Records for processing

BEGIN

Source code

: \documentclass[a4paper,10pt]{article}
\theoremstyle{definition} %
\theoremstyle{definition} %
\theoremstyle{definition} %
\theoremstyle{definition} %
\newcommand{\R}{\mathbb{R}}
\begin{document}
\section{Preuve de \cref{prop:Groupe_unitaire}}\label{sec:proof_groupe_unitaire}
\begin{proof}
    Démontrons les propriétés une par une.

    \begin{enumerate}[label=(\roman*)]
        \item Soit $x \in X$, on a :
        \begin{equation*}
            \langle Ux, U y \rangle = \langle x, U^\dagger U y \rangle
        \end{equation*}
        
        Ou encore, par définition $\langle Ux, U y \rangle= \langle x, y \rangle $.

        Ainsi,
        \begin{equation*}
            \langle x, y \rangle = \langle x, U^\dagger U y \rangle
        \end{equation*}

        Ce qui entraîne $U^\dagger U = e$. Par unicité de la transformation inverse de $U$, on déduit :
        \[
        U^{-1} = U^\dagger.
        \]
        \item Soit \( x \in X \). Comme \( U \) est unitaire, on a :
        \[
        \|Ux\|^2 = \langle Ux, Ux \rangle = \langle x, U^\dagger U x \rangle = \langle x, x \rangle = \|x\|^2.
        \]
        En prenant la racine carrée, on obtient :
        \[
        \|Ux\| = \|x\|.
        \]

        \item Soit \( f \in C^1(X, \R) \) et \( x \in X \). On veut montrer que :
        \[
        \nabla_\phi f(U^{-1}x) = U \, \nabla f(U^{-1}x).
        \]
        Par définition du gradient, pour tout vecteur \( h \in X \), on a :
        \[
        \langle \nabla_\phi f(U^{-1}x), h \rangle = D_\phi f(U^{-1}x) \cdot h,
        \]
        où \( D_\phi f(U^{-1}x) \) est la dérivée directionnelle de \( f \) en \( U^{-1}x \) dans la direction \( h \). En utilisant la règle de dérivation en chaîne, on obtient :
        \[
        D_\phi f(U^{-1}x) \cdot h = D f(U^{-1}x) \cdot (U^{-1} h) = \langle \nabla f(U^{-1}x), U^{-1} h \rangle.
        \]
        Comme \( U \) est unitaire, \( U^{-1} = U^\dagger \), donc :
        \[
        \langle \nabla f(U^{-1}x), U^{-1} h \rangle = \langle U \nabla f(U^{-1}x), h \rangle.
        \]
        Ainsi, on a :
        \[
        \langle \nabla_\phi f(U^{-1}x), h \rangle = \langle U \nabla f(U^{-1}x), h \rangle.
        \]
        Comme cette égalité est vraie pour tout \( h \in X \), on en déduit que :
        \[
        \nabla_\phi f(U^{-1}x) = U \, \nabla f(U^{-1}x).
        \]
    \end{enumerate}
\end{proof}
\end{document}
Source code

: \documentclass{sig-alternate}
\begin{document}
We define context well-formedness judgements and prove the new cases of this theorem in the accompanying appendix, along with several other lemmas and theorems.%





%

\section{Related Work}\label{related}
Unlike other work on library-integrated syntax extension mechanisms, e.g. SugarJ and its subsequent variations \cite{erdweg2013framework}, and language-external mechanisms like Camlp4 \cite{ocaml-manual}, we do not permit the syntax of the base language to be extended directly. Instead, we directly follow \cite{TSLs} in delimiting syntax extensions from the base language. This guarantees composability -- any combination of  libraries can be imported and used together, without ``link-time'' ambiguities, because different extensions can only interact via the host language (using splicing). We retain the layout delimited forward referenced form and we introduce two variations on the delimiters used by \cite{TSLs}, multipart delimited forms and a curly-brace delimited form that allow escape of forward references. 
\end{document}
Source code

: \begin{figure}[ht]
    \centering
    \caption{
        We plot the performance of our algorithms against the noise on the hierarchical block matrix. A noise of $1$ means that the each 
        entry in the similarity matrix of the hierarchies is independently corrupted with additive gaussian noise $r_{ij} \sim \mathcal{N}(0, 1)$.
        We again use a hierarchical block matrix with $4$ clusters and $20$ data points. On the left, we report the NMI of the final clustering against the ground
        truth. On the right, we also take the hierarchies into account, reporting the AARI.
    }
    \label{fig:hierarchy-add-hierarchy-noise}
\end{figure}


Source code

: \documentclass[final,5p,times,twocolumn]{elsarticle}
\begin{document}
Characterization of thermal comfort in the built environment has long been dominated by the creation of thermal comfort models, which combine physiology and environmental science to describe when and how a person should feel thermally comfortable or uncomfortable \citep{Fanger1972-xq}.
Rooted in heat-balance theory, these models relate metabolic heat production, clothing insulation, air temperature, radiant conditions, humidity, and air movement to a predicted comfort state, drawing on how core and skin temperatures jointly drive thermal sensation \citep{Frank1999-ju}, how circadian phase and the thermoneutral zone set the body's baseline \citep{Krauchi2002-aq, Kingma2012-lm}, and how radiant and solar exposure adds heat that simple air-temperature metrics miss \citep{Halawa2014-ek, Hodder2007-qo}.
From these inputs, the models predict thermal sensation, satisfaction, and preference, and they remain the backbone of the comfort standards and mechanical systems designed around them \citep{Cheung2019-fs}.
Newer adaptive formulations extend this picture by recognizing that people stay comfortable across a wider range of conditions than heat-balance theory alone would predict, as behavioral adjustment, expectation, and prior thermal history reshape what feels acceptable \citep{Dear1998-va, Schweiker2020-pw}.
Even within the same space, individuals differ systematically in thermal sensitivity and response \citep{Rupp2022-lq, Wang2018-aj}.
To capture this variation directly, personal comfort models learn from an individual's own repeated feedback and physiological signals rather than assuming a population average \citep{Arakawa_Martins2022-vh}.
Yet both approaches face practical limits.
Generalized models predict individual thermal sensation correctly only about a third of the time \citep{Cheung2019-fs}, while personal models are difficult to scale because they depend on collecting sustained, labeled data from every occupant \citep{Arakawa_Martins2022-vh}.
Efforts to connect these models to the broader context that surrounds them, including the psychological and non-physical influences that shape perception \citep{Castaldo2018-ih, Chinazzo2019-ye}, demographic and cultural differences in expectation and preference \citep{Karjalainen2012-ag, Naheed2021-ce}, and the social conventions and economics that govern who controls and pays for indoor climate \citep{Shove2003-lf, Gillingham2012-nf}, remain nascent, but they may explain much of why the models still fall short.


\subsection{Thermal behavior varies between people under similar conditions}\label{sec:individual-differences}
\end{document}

END

Your objective
Above are the records; copy all of them exactly.

Expected answer
Source code

: \documentclass[a4paper,10pt]{article}
\theoremstyle{definition} %
\theoremstyle{definition} %
\theoremstyle{definition} %
\theoremstyle{definition} %
\newcommand{\R}{\mathbb{R}}
\begin{document}
\section{Preuve de \cref{prop:Groupe_unitaire}}\label{sec:proof_groupe_unitaire}
\begin{proof}
    Démontrons les propriétés une par une.

    \begin{enumerate}[label=(\roman*)]
        \item Soit $x \in X$, on a :
        \begin{equation*}
            \langle Ux, U y \rangle = \langle x, U^\dagger U y \rangle
        \end{equation*}
        
        Ou encore, par définition $\langle Ux, U y \rangle= \langle x, y \rangle $.

        Ainsi,
        \begin{equation*}
            \langle x, y \rangle = \langle x, U^\dagger U y \rangle
        \end{equation*}

        Ce qui entraîne $U^\dagger U = e$. Par unicité de la transformation inverse de $U$, on déduit :
        \[
        U^{-1} = U^\dagger.
        \]
        \item Soit \( x \in X \). Comme \( U \) est unitaire, on a :
        \[
        \|Ux\|^2 = \langle Ux, Ux \rangle = \langle x, U^\dagger U x \rangle = \langle x, x \rangle = \|x\|^2.
        \]
        En prenant la racine carrée, on obtient :
        \[
        \|Ux\| = \|x\|.
        \]

        \item Soit \( f \in C^1(X, \R) \) et \( x \in X \). On veut montrer que :
        \[
        \nabla_\phi f(U^{-1}x) = U \, \nabla f(U^{-1}x).
        \]
        Par définition du gradient, pour tout vecteur \( h \in X \), on a :
        \[
        \langle \nabla_\phi f(U^{-1}x), h \rangle = D_\phi f(U^{-1}x) \cdot h,
        \]
        où \( D_\phi f(U^{-1}x) \) est la dérivée directionnelle de \( f \) en \( U^{-1}x \) dans la direction \( h \). En utilisant la règle de dérivation en chaîne, on obtient :
        \[
        D_\phi f(U^{-1}x) \cdot h = D f(U^{-1}x) \cdot (U^{-1} h) = \langle \nabla f(U^{-1}x), U^{-1} h \rangle.
        \]
        Comme \( U \) est unitaire, \( U^{-1} = U^\dagger \), donc :
        \[
        \langle \nabla f(U^{-1}x), U^{-1} h \rangle = \langle U \nabla f(U^{-1}x), h \rangle.
        \]
        Ainsi, on a :
        \[
        \langle \nabla_\phi f(U^{-1}x), h \rangle = \langle U \nabla f(U^{-1}x), h \rangle.
        \]
        Comme cette égalité est vraie pour tout \( h \in X \), on en déduit que :
        \[
        \nabla_\phi f(U^{-1}x) = U \, \nabla f(U^{-1}x).
        \]
    \end{enumerate}
\end{proof}
\end{document}
Source code

: \documentclass{sig-alternate}
\begin{document}
We define context well-formedness judgements and prove the new cases of this theorem in the accompanying appendix, along with several other lemmas and theorems.%





%

\section{Related Work}\label{related}
Unlike other work on library-integrated syntax extension mechanisms, e.g. SugarJ and its subsequent variations \cite{erdweg2013framework}, and language-external mechanisms like Camlp4 \cite{ocaml-manual}, we do not permit the syntax of the base language to be extended directly. Instead, we directly follow \cite{TSLs} in delimiting syntax extensions from the base language. This guarantees composability -- any combination of  libraries can be imported and used together, without ``link-time'' ambiguities, because different extensions can only interact via the host language (using splicing). We retain the layout delimited forward referenced form and we introduce two variations on the delimiters used by \cite{TSLs}, multipart delimited forms and a curly-brace delimited form that allow escape of forward references. 
\end{document}
Source code

: \begin{figure}[ht]
    \centering
    \caption{
        We plot the performance of our algorithms against the noise on the hierarchical block matrix. A noise of $1$ means that the each 
        entry in the similarity matrix of the hierarchies is independently corrupted with additive gaussian noise $r_{ij} \sim \mathcal{N}(0, 1)$.
        We again use a hierarchical block matrix with $4$ clusters and $20$ data points. On the left, we report the NMI of the final clustering against the ground
        truth. On the right, we also take the hierarchies into account, reporting the AARI.
    }
    \label{fig:hierarchy-add-hierarchy-noise}
\end{figure}


Source code

: \documentclass[final,5p,times,twocolumn]{elsarticle}
\begin{document}
Characterization of thermal comfort in the built environment has long been dominated by the creation of thermal comfort models, which combine physiology and environmental science to describe when and how a person should feel thermally comfortable or uncomfortable \citep{Fanger1972-xq}.
Rooted in heat-balance theory, these models relate metabolic heat production, clothing insulation, air temperature, radiant conditions, humidity, and air movement to a predicted comfort state, drawing on how core and skin temperatures jointly drive thermal sensation \citep{Frank1999-ju}, how circadian phase and the thermoneutral zone set the body's baseline \citep{Krauchi2002-aq, Kingma2012-lm}, and how radiant and solar exposure adds heat that simple air-temperature metrics miss \citep{Halawa2014-ek, Hodder2007-qo}.
From these inputs, the models predict thermal sensation, satisfaction, and preference, and they remain the backbone of the comfort standards and mechanical systems designed around them \citep{Cheung2019-fs}.
Newer adaptive formulations extend this picture by recognizing that people stay comfortable across a wider range of conditions than heat-balance theory alone would predict, as behavioral adjustment, expectation, and prior thermal history reshape what feels acceptable \citep{Dear1998-va, Schweiker2020-pw}.
Even within the same space, individuals differ systematically in thermal sensitivity and response \citep{Rupp2022-lq, Wang2018-aj}.
To capture this variation directly, personal comfort models learn from an individual's own repeated feedback and physiological signals rather than assuming a population average \citep{Arakawa_Martins2022-vh}.
Yet both approaches face practical limits.
Generalized models predict individual thermal sensation correctly only about a third of the time \citep{Cheung2019-fs}, while personal models are difficult to scale because they depend on collecting sustained, labeled data from every occupant \citep{Arakawa_Martins2022-vh}.
Efforts to connect these models to the broader context that surrounds them, including the psychological and non-physical influences that shape perception \citep{Castaldo2018-ih, Chinazzo2019-ye}, demographic and cultural differences in expectation and preference \citep{Karjalainen2012-ag, Naheed2021-ce}, and the social conventions and economics that govern who controls and pays for indoor climate \citep{Shove2003-lf, Gillingham2012-nf}, remain nascent, but they may explain much of why the models still fall short.


\subsection{Thermal behavior varies between people under similar conditions}\label{sec:individual-differences}
\end{document}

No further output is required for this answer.